In fact, reading this, it feels very much like the first portion of a book. It's largely setup and introduction, and there's not much in the way of resolution. That is, there is some resolution, but not to the issues introduced at the start. My feeling is that Okorafor is either known for or comfortable with novellas, and DAW just said, “What the hell, let's sell the first part on its own”). I strongly urge you to wait for the full set and then glue them together into one book. That's largely how the Binti trilogy worked, after all. And the first book of the Desert Magician, for that matter. I'm all for doing something new, but splitting these books seems to be solving a problem that doesn't exist.
I'd like to say, ‘all that aside', but I can't really set it aside, because that feeling of incompleteness pervades the final pages of the book. You feel you've started a journey, but not really gotten anywhere; you haven't reached an inn so much as a makeshift riparian campground where you have to wait for the ferry to come carry you the rest of the way over.

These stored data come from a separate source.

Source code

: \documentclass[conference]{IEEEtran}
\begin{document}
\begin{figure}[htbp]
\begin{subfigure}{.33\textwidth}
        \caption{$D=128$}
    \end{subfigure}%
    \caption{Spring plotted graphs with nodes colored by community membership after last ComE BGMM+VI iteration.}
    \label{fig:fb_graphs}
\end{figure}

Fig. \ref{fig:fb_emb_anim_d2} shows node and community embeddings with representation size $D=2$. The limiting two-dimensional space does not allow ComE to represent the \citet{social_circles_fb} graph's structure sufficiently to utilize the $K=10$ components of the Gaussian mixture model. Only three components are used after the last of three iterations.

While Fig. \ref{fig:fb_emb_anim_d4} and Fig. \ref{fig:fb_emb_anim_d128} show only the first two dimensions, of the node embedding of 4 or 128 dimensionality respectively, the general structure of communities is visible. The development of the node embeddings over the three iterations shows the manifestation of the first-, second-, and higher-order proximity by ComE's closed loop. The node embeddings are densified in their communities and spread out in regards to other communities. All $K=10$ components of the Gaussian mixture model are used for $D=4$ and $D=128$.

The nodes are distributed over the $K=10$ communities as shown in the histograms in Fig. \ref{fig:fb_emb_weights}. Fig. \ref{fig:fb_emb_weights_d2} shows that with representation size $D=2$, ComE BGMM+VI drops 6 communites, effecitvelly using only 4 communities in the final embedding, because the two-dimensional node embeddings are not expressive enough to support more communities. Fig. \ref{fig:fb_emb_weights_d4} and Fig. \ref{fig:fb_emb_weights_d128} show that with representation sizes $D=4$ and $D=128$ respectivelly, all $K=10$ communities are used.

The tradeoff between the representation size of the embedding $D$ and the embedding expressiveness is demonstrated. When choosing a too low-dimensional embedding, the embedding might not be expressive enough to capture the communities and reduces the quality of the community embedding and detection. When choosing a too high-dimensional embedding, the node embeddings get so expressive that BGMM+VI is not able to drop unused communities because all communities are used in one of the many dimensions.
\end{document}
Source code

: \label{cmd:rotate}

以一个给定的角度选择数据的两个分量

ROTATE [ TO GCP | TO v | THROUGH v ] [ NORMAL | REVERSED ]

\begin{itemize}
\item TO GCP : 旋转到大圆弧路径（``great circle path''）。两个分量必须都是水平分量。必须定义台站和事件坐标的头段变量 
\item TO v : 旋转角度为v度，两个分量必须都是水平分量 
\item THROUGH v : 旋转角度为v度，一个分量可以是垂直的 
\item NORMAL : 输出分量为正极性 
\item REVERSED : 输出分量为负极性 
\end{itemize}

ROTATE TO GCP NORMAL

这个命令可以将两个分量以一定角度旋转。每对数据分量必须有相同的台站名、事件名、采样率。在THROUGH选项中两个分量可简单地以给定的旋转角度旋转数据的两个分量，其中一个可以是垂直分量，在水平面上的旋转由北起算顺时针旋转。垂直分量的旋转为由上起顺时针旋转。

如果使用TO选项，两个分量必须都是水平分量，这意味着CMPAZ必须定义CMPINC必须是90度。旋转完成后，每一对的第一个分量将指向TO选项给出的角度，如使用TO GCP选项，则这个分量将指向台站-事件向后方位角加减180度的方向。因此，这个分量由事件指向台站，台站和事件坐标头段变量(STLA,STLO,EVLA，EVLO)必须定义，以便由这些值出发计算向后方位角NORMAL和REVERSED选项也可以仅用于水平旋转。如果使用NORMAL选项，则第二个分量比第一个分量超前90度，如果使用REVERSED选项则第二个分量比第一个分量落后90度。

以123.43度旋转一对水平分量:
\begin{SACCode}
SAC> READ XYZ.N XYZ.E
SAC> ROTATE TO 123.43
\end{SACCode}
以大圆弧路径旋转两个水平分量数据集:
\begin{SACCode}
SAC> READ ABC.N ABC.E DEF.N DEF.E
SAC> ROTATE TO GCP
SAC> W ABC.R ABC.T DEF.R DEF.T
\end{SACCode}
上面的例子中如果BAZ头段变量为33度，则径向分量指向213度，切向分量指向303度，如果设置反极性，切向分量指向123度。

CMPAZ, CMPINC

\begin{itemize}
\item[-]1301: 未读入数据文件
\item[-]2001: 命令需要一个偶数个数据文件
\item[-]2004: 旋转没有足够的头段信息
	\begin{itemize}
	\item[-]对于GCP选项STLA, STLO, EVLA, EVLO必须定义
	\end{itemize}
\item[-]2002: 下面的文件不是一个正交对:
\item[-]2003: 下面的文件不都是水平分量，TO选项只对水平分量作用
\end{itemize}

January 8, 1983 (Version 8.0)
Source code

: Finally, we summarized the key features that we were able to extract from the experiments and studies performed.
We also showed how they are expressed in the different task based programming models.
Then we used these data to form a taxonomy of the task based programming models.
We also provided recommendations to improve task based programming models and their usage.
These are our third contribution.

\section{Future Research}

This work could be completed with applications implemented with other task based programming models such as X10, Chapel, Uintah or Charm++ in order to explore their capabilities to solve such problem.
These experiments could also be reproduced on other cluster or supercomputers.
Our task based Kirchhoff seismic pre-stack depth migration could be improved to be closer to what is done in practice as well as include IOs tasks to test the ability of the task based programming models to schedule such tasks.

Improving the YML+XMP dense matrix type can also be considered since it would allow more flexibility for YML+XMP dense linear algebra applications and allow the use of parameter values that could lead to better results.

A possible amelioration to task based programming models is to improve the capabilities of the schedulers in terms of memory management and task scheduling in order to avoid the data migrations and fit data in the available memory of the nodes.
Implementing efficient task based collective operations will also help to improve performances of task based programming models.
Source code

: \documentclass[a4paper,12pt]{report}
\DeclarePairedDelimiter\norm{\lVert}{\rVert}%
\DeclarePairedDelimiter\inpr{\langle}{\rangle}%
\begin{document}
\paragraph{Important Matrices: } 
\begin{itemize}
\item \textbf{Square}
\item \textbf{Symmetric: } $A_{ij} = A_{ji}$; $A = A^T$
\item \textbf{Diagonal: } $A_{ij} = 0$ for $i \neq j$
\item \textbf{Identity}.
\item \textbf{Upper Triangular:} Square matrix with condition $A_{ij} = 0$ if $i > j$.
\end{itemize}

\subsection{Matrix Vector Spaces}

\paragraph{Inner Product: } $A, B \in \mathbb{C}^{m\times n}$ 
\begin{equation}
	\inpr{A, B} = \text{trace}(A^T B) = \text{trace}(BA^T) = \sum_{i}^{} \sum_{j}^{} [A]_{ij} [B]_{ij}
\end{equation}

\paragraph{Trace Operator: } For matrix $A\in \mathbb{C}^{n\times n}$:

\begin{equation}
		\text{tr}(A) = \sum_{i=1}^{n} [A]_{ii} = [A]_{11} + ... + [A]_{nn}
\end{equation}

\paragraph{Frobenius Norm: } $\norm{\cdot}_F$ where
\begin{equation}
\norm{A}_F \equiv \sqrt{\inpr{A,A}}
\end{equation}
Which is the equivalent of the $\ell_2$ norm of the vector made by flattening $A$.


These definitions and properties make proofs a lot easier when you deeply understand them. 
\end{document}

What there is of the book is good. It's at times frustratingly vague about magic and technology; it feels a bit like an Afrocentric magical realism, and the Afrocentric element is, as with Okorafor's other books, refreshing. But I never felt I really had much grasp on the world. Maybe if I'd read the linked book Who Fears Death, I'd have felt more confident, but I have my doubts.

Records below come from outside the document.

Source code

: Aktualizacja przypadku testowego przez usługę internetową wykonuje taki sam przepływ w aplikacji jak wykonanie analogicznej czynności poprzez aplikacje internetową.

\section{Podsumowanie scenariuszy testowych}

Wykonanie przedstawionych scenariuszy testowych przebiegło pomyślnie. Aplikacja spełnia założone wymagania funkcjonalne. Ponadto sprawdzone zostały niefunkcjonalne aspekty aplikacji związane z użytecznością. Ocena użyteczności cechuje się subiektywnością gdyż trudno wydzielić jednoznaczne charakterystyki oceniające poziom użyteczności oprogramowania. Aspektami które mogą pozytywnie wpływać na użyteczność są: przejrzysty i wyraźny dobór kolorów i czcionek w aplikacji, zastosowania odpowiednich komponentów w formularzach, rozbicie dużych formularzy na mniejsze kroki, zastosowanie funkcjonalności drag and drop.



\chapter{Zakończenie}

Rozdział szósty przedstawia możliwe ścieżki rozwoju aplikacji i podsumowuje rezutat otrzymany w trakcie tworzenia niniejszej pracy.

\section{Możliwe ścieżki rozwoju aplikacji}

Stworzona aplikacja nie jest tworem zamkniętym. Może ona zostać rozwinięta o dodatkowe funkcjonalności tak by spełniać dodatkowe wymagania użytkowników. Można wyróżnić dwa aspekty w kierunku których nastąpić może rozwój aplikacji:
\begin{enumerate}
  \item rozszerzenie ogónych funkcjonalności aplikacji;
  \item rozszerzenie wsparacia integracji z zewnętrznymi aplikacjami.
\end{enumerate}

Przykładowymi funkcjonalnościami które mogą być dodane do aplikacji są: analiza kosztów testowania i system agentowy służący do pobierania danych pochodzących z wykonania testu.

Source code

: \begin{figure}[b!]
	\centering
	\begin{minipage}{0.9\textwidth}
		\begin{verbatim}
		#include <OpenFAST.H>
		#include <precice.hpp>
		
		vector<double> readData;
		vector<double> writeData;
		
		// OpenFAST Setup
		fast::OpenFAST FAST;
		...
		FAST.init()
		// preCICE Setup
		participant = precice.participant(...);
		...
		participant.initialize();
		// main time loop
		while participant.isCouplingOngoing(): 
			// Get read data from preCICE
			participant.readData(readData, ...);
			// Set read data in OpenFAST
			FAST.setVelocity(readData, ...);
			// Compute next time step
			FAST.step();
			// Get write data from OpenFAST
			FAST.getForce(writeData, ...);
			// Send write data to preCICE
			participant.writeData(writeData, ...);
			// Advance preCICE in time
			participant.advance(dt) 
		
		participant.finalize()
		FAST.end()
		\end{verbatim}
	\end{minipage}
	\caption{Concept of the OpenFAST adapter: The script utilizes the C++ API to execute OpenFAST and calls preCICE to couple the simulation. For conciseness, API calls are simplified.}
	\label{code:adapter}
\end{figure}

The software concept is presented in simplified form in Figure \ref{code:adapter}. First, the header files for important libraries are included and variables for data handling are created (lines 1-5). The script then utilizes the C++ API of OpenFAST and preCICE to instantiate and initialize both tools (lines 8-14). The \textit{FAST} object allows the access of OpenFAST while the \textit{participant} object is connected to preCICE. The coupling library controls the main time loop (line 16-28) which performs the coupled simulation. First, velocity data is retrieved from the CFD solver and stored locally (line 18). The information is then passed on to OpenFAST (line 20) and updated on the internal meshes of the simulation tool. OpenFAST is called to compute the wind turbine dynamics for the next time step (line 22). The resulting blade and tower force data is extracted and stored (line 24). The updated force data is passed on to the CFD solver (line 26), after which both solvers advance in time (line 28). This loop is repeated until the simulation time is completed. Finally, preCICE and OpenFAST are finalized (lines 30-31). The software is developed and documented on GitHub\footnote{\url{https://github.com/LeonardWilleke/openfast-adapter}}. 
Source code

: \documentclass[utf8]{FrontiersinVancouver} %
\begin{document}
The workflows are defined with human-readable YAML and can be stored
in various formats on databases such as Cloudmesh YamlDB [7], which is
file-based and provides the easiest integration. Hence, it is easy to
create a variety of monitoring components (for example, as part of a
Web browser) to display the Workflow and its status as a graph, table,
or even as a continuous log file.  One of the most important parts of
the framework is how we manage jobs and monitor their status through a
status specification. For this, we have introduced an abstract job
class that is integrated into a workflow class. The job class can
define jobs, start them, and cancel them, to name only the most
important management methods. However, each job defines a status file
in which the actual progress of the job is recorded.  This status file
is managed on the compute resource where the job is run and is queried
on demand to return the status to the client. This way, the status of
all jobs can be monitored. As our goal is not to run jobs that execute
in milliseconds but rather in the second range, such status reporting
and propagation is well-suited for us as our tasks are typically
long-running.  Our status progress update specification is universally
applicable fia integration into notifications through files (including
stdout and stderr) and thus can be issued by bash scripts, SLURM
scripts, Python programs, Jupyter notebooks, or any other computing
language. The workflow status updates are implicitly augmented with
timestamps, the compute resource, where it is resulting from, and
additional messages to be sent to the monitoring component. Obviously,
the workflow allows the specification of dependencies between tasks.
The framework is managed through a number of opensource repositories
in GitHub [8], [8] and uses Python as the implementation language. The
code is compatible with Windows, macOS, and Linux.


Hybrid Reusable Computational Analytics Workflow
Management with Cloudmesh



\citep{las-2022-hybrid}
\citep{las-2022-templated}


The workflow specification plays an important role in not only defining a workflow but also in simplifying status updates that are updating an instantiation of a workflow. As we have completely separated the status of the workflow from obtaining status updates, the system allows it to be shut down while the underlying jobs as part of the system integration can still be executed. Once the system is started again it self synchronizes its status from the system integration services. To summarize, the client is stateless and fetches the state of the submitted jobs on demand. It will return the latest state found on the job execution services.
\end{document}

Protagonist Najeeba is engaging, though a bit distant from the other characters and her family, including the father she feels strongly about. I never felt quite drawn in to her character or situation, so much as somewhat clinically observing them. I was disappointed that (as with some of her other books), in this far future society, somehow traditional gender roles play out just the same as they do now and in our past. It's certainly credible, but I come to SFF in part for something new. If you change a few elements here, this could as easily be set 100 years in the past as in the future. It's also odd that while the society is dead set on girls and boys staying in their lanes, her parents are initially all for Najeeba doing ‘boys' work'. They don't blink an eye – for a while.
I think DAW is doing Okorafor a real disservice in constantly publishing her stories in dribs and drabs, and this one is no different. If you're fine with reading the first third of a story and then stopping for a year – a sort of mini-serial – by all means pick this up. If you prefer complete stories, hold off until the whole trilogy is out, and buy the inevitable omnibus as a complete book.
I received this book for free in exchange for an honest review.
This tells the story of Najeeba, a teenager discovering her power. Like her father, she hears the call to travel the Salt Roads, an occupation usually reserved for men. But this is just the beginning of Najeeba's growing abilities.
This was my first Nnedi Okorafor, but it won't be my last! I was a little concerned about not having read Who Fears Death, which this is a prequel for, but that is not a problem as far as I can tell. I am not really familiar with the mythology/folklore this story is drawing from, but the author pulled me into Najeeba's world and gave me enough information to follow along. I believe this is the first of a planned trilogy and I look forward to seeing where the story goes.
I received an ARC thanks to NetGalley and Daw in exchange for my honest review. The opinions expressed are entirely my own.